Why is for loops so slow?

I tried to write a simple code for solving a system of equations using Gauss elimination. The coefficient matrix is symmetric. This code runs more than 16 times slower than the built-in x=A\b algorithm. I’ve tried almost everything (LoopVectorization, Threads, inbounds, simd, tullio, etc.) without any effect. Factor 16 in the difference in speed seems to be very high.
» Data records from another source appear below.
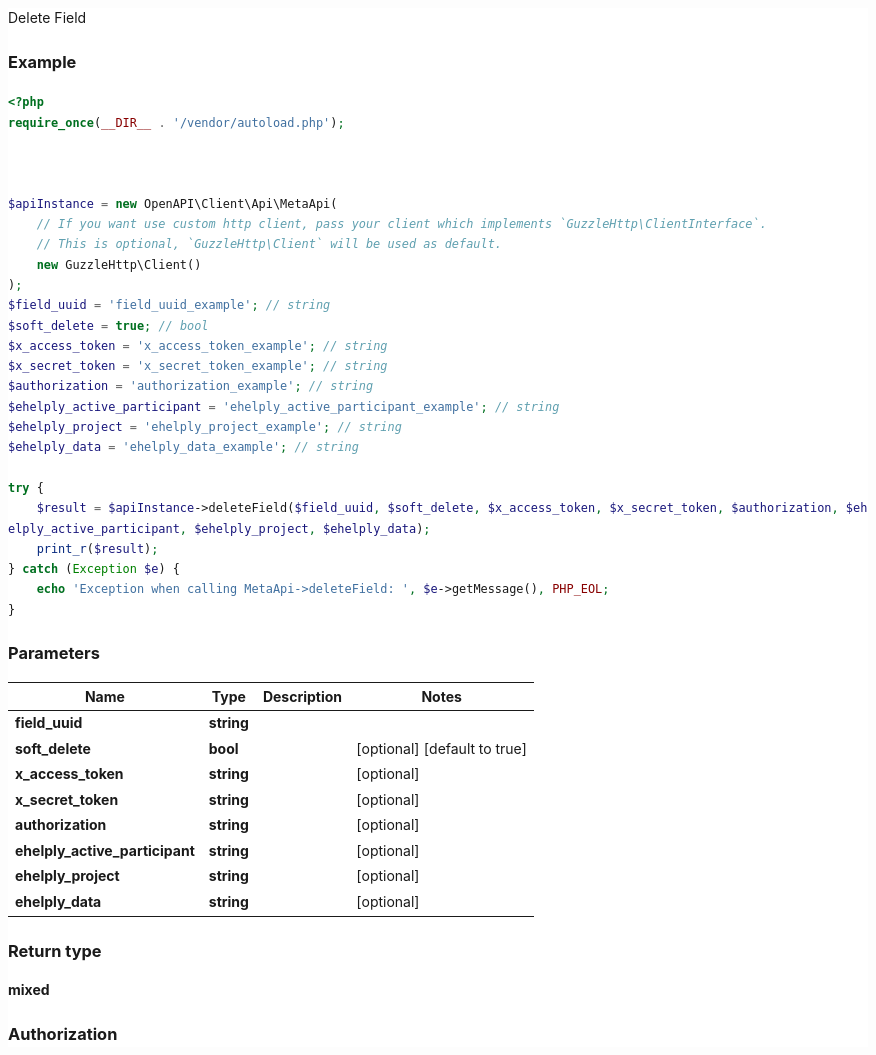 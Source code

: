 Delete Field

### Example

```php
<?php
require_once(__DIR__ . '/vendor/autoload.php');



$apiInstance = new OpenAPI\Client\Api\MetaApi(
    // If you want use custom http client, pass your client which implements `GuzzleHttp\ClientInterface`.
    // This is optional, `GuzzleHttp\Client` will be used as default.
    new GuzzleHttp\Client()
);
$field_uuid = 'field_uuid_example'; // string
$soft_delete = true; // bool
$x_access_token = 'x_access_token_example'; // string
$x_secret_token = 'x_secret_token_example'; // string
$authorization = 'authorization_example'; // string
$ehelply_active_participant = 'ehelply_active_participant_example'; // string
$ehelply_project = 'ehelply_project_example'; // string
$ehelply_data = 'ehelply_data_example'; // string

try {
    $result = $apiInstance->deleteField($field_uuid, $soft_delete, $x_access_token, $x_secret_token, $authorization, $ehelply_active_participant, $ehelply_project, $ehelply_data);
    print_r($result);
} catch (Exception $e) {
    echo 'Exception when calling MetaApi->deleteField: ', $e->getMessage(), PHP_EOL;
}
```

### Parameters

Name | Type | Description  | Notes
------------- | ------------- | ------------- | -------------
 **field_uuid** | **string**|  |
 **soft_delete** | **bool**|  | [optional] [default to true]
 **x_access_token** | **string**|  | [optional]
 **x_secret_token** | **string**|  | [optional]
 **authorization** | **string**|  | [optional]
 **ehelply_active_participant** | **string**|  | [optional]
 **ehelply_project** | **string**|  | [optional]
 **ehelply_data** | **string**|  | [optional]

### Return type

**mixed**

### Authorization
What might be the problem?

using LinearAlgebra
using BenchmarkTools

# Creating system of linear equation with n unknowns
# Let the coefficient matrix symmetric

n = 1000
A = floor.(10 * rand(n,n))
A0::Matrix{Float64} = A + transpose(A)
x0::Vector{Float64} = floor.(10 * rand(n))
b = A0 * x0

#A0=[1. 3 2; 3 2 1; 2 1 3]
#b=[13.; 10; 13]

# Method 1: Gauss elimination on a dense matrix
x1 = A0 \ b
@btime $A0 \ $b

# Method 2: Let's take advantage of the fact that the coefficient matrix is ​​symmetric
A2 = copy(A0)
b2 = copy(b)
x2 = similar(b2) # Is it needed?

function symgauss!(A::Matrix{Float64}, b::Vector{Float64})
    @assert size(A, 1) == size(A, 2) && size(A, 1) == length(b) "Size mismatch"
    # Gauss elimination
    n = length(b)
    d::Float64 = 0
    e::Float64 = 0
    for k ∈ 2:n
        e = A[k-1, k-1]
        for i ∈ k:n
            d = A[k-1, i] / e
            for j ∈ i:n
                A[i, j] -= A[k-1, j] * d
            end
            #A[i, i:n] .-= A[k-1, i:n] * d
            b[i] -= b[k-1] * d
        end
    end
    # Back substitution
    x = similar(b)
    c::Float64 = 0
    for i ∈ n:-1:1
        c = 0
        for j ∈ n:-1:i+1
            c += A[i, j] * x[j]
        end
        x[i] = (b[i] - c) / A[i, i]
    end
    return x
end

x2 = symgauss!(A2, b2)
A2 = copy(A0)
@btime symgauss!($A2, $b2)

println(sum(abs2, x1-x2))

with results:

 16.270 ms (4 allocations: 7.64 MiB)
  269.603 ms (1 allocation: 7.94 KiB)
5.575447398718873e-17

I suspect it’s much more likely that you’re simply using a slower algorithm than any problem with inefficient for loops.

3 Likes

You can always check what method is being called with @which or inspect the method source code in your favourite editor (@edit) or the REPL:

julia> @less A0 \ b
function (\)(A::AbstractMatrix, B::AbstractVecOrMat)
    require_one_based_indexing(A, B)
    m, n = size(A)
    if m == n
        if istril(A)
            if istriu(A)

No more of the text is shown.